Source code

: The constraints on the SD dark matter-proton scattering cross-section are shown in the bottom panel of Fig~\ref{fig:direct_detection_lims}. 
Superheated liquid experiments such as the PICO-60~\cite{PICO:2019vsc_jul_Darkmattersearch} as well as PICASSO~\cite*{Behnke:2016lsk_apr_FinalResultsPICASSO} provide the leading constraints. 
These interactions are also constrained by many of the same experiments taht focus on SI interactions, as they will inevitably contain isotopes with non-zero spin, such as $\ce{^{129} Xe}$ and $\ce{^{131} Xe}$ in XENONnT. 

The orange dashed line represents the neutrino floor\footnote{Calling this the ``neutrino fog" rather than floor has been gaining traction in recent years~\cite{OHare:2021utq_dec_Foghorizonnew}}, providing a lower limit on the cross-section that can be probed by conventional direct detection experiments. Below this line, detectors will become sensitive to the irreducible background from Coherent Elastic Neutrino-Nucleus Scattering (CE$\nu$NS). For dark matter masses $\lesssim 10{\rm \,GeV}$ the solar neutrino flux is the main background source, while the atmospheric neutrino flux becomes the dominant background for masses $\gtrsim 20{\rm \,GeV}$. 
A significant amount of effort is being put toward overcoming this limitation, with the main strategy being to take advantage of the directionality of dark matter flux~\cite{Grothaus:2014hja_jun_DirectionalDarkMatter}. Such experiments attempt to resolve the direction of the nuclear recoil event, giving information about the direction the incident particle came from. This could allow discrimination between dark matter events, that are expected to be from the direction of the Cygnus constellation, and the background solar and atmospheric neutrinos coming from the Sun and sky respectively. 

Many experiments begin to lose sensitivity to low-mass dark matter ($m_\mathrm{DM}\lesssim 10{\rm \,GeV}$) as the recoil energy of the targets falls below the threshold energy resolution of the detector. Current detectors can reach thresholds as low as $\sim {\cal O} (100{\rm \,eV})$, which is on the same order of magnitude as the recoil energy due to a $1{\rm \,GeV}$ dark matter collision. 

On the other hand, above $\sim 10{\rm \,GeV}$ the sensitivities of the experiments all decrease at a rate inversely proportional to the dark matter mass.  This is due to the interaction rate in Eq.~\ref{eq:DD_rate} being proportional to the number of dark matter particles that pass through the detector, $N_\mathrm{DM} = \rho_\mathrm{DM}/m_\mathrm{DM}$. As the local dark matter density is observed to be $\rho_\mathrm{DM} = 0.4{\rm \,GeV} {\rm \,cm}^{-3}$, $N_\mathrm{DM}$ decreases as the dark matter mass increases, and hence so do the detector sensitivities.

*Exercise:* Reproduce each line of the material that mentions "with".

*Task solution:*
These interactions are also constrained by many of the same experiments taht focus on SI interactions, as they will inevitably contain isotopes with non-zero spin, such as $\ce{^{129} Xe}$ and $\ce{^{131} Xe}$ in XENONnT. 
A significant amount of effort is being put toward overcoming this limitation, with the main strategy being to take advantage of the directionality of dark matter flux~\cite{Grothaus:2014hja_jun_DirectionalDarkMatter}. Such experiments attempt to resolve the direction of the nuclear recoil event, giving information about the direction the incident particle came from. This could allow discrimination between dark matter events, that are expected to be from the direction of the Cygnus constellation, and the background solar and atmospheric neutrinos coming from the Sun and sky respectively. 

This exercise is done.